We read it again together, muttering back and forth like we’re in a library and not having our ears blasted out by the general mayhem of the gym. I almost forget the armored thing waiting motionless behind the projection.

“My sister would kill me if we accept this,” I say. “Dynasty would try to kill us if we don’t. If I’m choosing the easier fight, I’d rather not piss off Jojo.”

“Dynasty is an inter-Sectional crime syndicate. They have a reputation to uphold. Murdering two extremely popular university students isn’t in their modus operandi.”

“So you think we’re safe to take it.”

“No.” Ajax shakes his head, braid shifting down his back. “Nothing is safe when it comes to the syndicate. They are criminals. Killers. Slavers. The lowest of humanity. But that this Executor Tanis wants to meet us at all piques my curiosity.” He stifles a cough. “We came here stirring enough feathers to garner a clue back to Prazen and Bishop. This could be it.”

I nod along, buying time to consider my options. The half-lidded exhaustion weighing down Ajax’s eyes. The SHI-sponsored news streams railing against Champion Fang in a corner of the gym. Our world is turning on without us. Every day we waste hunting for leads is another day Vex Shimano has to move more pieces, finalize his designs with Prazen. I’m not one to sit around twiddling my thumbs when there’s a war going on behind the curtains of the Section’s largest stage. And there’s no telling how long it will take Jolie to dig up anything useful on her own, or if she even can. I don’t doubt my sister. But time is a finite luxury, and we’re running out of it.
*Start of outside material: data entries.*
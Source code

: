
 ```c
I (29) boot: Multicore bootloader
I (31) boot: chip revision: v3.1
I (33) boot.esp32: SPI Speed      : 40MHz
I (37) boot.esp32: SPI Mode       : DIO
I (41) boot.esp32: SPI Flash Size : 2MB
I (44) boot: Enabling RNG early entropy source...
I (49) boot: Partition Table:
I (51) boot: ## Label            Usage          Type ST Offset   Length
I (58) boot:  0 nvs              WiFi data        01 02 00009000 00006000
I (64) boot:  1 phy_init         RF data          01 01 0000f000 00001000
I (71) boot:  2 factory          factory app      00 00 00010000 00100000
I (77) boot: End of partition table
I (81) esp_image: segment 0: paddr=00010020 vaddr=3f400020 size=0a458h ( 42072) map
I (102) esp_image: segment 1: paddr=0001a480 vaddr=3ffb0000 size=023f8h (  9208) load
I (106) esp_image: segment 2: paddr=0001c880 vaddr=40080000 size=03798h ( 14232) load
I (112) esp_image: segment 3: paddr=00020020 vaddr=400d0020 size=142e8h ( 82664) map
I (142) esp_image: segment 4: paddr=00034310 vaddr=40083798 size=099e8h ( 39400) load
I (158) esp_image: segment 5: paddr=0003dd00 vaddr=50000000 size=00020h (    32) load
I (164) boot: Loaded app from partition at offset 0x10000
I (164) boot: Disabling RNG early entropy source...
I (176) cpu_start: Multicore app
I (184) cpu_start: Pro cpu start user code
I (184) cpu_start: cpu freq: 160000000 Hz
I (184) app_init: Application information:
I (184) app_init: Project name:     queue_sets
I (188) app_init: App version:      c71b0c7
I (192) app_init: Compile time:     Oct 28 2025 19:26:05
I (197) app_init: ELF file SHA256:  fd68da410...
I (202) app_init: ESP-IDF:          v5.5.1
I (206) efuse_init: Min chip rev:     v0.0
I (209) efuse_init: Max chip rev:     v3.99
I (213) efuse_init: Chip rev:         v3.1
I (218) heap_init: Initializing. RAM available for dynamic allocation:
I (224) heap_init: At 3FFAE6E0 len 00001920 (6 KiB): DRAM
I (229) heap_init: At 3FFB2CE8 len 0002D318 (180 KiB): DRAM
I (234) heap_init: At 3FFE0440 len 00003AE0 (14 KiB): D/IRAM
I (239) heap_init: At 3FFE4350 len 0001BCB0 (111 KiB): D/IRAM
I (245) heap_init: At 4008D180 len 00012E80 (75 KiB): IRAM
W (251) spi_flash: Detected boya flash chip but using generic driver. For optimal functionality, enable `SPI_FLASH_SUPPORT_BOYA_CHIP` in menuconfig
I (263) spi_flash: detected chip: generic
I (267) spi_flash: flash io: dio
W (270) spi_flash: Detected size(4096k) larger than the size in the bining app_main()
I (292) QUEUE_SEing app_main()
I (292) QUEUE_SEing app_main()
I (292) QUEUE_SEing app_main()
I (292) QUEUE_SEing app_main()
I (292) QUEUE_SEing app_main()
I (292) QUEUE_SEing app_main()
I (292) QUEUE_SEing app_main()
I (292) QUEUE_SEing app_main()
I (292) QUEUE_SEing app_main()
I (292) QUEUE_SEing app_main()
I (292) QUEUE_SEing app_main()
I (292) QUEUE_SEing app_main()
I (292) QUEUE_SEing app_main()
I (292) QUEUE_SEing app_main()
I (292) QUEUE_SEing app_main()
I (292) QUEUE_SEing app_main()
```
Ajax is right. This could be our break. I won’t let it slip away.

“I’ll go check it out,” I tell him, making eyes as I do. “You go back, make sure the girls are ready for a fight. Just… try not to tell them why.” He’s about to disagree when I raise a hand, cutting his reply off before it can sway me. I flash him the same grin I give the crowds when I’m taking to a stage. “What’s the worst they’ll do? I’m a popular guy, even down here.”

That he even considers folding tells me he’s so much more exhausted than even I can discern. For a moment, I think he realizes it. He knows I know. His lips part to say something, then slowly close again as he rescinds the thought. Instead, he pats me on the shoulder like we’re actually friends and not two idiots who have been fighting each other from the day we met.

Ajax’s voice softens when he examines me, hand lingering on my shoulder. “You would have beaten me, given another year.”

“You’d sharpen up before I ever could. You always do.”

His brow lowers as he shakes his head. “Not this time. I said we were two sides of the same coin earlier. But the more I learn of you, the more I know that isn’t all of it. People believe in you. They don’t believe in coins.” He blinks and takes his hand back, curling the callused fingers in one at a time. “How you make friends so naturally has always evaded me. Perhaps that’s why I keep so few.”

I catch him by the wrist before he can leave. “You have more than you know.”

A wistful smile crosses his face. “Perhaps.”